Open-source inference sweep for llama.cpp and vLLM: TPS, TTFT, ITL, and PPL across 16 configs.
Project description
sigilant-sweep
Benchmark orchestration for inference stacks (llama.cpp, vLLM): TPS, TTFT, ITL, PPL proxy, and artifacted comparisons.
Scope • Install • First-time success • Metrics • Reproducibility
Scope
sigilant-sweep is orchestration and reporting around existing inference engines.
It handles:
- config generation
- benchmark execution via adapters (
llama.cpp,vllm) - metric parsing (TPS, TTFT, ITL, PPL proxy)
- scoring and artifact export
It is not a new inference runtime.
Non-goals
- custom kernels or scheduler innovation
- replacing engine internals (
llama.cpp,vllm) - claiming production safety certification from throughput benchmarks
Install
# Base (lightweight CLI + reporting)
pip install sigilant-sweep
# Hugging Face integration only
pip install 'sigilant-sweep[hf]'
# With llama.cpp
pip install 'sigilant-sweep[llama]'
# With llama.cpp + CUDA acceleration
CMAKE_ARGS="-DGGML_CUDA=on" pip install 'sigilant-sweep[llama]'
# With vLLM (Linux + CUDA only)
pip install 'sigilant-sweep[vllm]'
# With Modal cloud backend
pip install 'sigilant-sweep[modal]'
# With RunPod cloud backend
pip install 'sigilant-sweep[runpod]'
# Everything
pip install 'sigilant-sweep[all]'
First-time success guide
Golden path: Modal (recommended)
python3 -m venv .venv
source .venv/bin/activate
python3 -m pip install -U pip setuptools wheel
pip install "sigilant-sweep[modal]"
modal token new
sigilant-sweep info
Run a cheap sanity test:
sigilant-sweep run \
--model Qwen/Qwen2.5-1.5B-Instruct-GGUF \
--backend modal \
--engine llama.cpp \
--hardware l4 \
--configs 1 \
--trials 1
Golden path: Local llama.cpp
python3 -m venv .venv
source .venv/bin/activate
python3 -m pip install -U pip setuptools wheel
pip install sigilant-sweep
Requirements:
llama-climust be installed and discoverable onPATH, or setSIGILANT_LLAMA_CLI=/abs/path/to/llama-cli.- Local backend is compute-dependent; on CPU-only machines it will be slow.

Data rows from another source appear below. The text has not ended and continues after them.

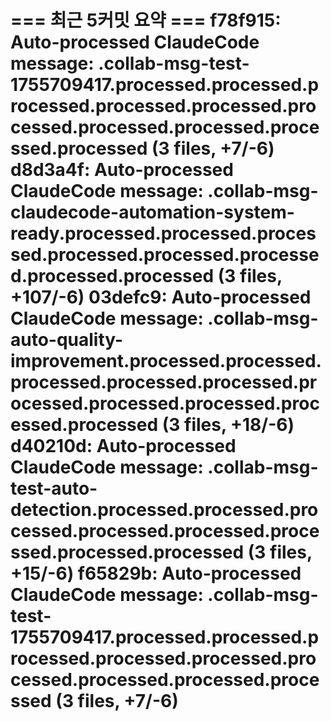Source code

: === 최근 5커밋 요약 ===
f78f915: Auto-processed ClaudeCode message: .collab-msg-test-1755709417.processed.processed.processed.processed.processed.processed.processed.processed.processed.processed (3 files, +7/-6)
d8d3a4f: Auto-processed ClaudeCode message: .collab-msg-claudecode-automation-system-ready.processed.processed.processed.processed.processed.processed.processed.processed (3 files, +107/-6)
03defc9: Auto-processed ClaudeCode message: .collab-msg-auto-quality-improvement.processed.processed.processed.processed.processed.processed.processed.processed.processed.processed (3 files, +18/-6)
d40210d: Auto-processed ClaudeCode message: .collab-msg-test-auto-detection.processed.processed.processed.processed.processed.processed.processed.processed (3 files, +15/-6)
f65829b: Auto-processed ClaudeCode message: .collab-msg-test-1755709417.processed.processed.processed.processed.processed.processed.processed.processed.processed (3 files, +7/-6)
=======================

Compatibility matrix (current recommendation)
| Scenario | Recommended install | Notes |
|---|---|---|
| Any OS, Modal-only | pip install "sigilant-sweep[modal]" |
Best first-run success path |
| Any OS, HF-only | pip install "sigilant-sweep[hf]" |
For model listing/download integration |
| Local llama.cpp | pip install sigilant-sweep |
Requires external llama-cli binary |
| Local vLLM | pip install "sigilant-sweep[vllm]" |
Linux + CUDA only |
Known install issue (Intel macOS + Modal extras)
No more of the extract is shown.